The Trump campaign has discussed interest in renegotiation not elimination of NAFTA. As such, we will be able to monitor those potential negotiations, and advise on potential changes as they progress. Temporary tariffs or targeting of industries have a long history as political negotiation tactics. While U.S. withdrawal from NAFTA is the extreme, several facilities for entry into the U.S. for Canadian and Mexican nationals would be affected:

  • Elimination of the professional work-authorized category TN1 and TN2 for Canadians and Mexicans respectively. These professional positions are a key benefit of NAFTA, allowing degreed and professional employees to work across all three countries;
  • Visa exempt status for Canadian nationals would potentially be withdrawn through the elimination of NAFTA. Currently Canadians are visa exempt for a variety of temporary U.S. statuses including: schooling, employment, and recreation. This allows immediate access upon presentation of application materials, proof of status, and a passport.
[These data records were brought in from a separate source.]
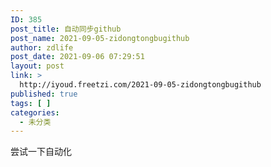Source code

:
 ```yaml
---
ID: 385
post_title: 自动同步github
post_name: 2021-09-05-zidongtongbugithub
author: zdlife
post_date: 2021-09-06 07:29:51
layout: post
link: >
  http://iyoud.freetzi.com/2021-09-05-zidongtongbugithub
published: true
tags: [ ]
categories:
  - 未分类
---
```

<!-- wp:paragraph -->

尝试一下自动化

<!-- /wp:paragraph -->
NAFTA is the framework under which this privilege is structured;
  • In-person processing of work authorization will likely come to an end. This convenience enjoyed by Canadian applicants prior to entry to the U.S. is also part of NAFTA. TN1 applications along with intracompany transfers for international organizations (L-1) may currently be submitted and processed in-person. Approval and work authorization is then granted by U.S. Customs and Border Protection personnel. It provides a cost-effective immediacy valued by U.S. and Canadian companies. NAFTA makes that possible.

Other non-NAFTA solutions are less convenient for Mexicans and Canadians, and those solutions will probably require a preliminary processing of a travel visa to accompany status. In essence, if the U.S. withdraws from NAFTA, the former NAFTA partners would assume similar status to other international travelers to the U.S. As discussed supra, international transferees for a commonly-owned company would remain an eligible classification for Canadians and Mexicans, TN1 and TN2 applicants could find some equivalency in the H-1B program, and the investor/trade programs (E visa) are tied to NAFTA but would likely be reconfigured to each country. There are limitations amongst those solutions and the withdrawal of NAFTA would undoubtedly do damage to the relationship amongst the three countries.

More specifically, the E program is a good solution potentially for Canadian-owned and Mexican-owned companies that seek to send Canadians and Mexicans respectively, but it involves preliminary infrastructure with the U.S. Consular Services. In addition, if H-1B is the only option, it is important to know that due to oversubscription, the H-1B petitions by employer need to be developed in early 2017 for a critical filing date of April 1, 2017.

Overall, speculation is what we are left with after some campaign promises. The prospect of country-to-country, non-NAFTA, trade agreements on an individual basis amongst the three countries is a possibility left to the unpredictable means of legislation. We will see very soon what the future holds for NAFTA in 2017, and we are here to provide strategy and guidance as that future unfolds.